Form 10-K for the Fiscal Year Ended July 31, 2011
Selected Financial Data, page 17
| 1. | We note the guidance per Item 301 of Regulation S-K allows for the presentation of additional items that would enhance an investor’s understanding of and would highlight other trends in a registrant’s financial condition and results of operations. Separately, we note that you have previously presented the volume of walnuts received and your walnut sales as a percentage of total gross sales in historical filings made pursuant to both the Securities Act and the Exchange Act. Please explain to us the factors you considered in deciding to discontinue the disclosure of this information in your filings. Also, please tell us how you considered providing similar disclosure for other raw materials used in your operations. Please provide a discussion of qualitative and quantitative factors considered in reaching your conclusion. |
Response:
Diamond disclosed both volume of walnuts received and walnut sales as a percentage of total gross sales (the “Walnut Information”) in our Annual Report on Form 10-K for the period ended July 31, 2005 (the “2005 10-K”).
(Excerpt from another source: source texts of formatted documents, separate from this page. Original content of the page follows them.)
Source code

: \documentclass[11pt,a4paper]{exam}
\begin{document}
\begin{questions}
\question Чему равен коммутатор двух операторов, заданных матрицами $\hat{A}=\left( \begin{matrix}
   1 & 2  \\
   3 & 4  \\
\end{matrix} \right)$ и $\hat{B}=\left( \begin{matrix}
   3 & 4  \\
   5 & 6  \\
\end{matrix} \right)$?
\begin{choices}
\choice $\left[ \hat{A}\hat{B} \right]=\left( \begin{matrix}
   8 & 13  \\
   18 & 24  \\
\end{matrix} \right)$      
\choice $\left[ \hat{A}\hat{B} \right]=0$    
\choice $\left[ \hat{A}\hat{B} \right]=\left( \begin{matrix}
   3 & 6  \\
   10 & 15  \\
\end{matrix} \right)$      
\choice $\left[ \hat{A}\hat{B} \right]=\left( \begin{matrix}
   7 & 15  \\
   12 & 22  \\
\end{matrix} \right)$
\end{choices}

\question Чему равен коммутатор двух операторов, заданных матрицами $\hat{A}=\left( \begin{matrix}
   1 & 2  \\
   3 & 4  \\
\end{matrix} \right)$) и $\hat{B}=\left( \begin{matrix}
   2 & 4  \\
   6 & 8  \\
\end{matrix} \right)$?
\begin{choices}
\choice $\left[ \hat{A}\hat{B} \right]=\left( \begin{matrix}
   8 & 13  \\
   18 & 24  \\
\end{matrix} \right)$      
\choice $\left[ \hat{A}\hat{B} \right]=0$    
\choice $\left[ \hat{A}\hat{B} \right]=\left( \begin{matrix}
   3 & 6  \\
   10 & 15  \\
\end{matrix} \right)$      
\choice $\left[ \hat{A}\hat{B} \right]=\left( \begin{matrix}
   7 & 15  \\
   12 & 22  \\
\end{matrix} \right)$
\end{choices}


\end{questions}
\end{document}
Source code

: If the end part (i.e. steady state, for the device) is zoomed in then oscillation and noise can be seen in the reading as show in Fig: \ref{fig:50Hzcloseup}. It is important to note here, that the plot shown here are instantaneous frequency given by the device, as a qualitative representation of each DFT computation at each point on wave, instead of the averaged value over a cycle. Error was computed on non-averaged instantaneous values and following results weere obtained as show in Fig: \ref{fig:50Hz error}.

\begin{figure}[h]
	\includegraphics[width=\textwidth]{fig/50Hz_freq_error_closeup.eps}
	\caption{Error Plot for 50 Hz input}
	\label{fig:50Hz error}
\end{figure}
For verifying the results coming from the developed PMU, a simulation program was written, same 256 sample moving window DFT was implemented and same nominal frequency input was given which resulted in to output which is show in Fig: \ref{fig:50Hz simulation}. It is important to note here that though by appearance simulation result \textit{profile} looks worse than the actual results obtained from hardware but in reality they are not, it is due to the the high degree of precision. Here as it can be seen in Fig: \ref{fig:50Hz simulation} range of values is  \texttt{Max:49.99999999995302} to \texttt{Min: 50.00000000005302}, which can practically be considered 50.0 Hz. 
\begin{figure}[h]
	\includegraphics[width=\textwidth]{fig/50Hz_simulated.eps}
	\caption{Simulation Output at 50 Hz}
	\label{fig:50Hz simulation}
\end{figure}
The Company originally provided the Walnut Information disclosure in the registration statements associated with the conversion of Diamond from its roots as an agricultural cooperative and its concurrent initial public offering, in July 2005. Since the Company filed its 2005 Form 10-K shortly after the registration statements for the conversion and IPO went effective, to avoid any investor confusion, the Company chose to continue the same Walnut Information in the 2005 10-K.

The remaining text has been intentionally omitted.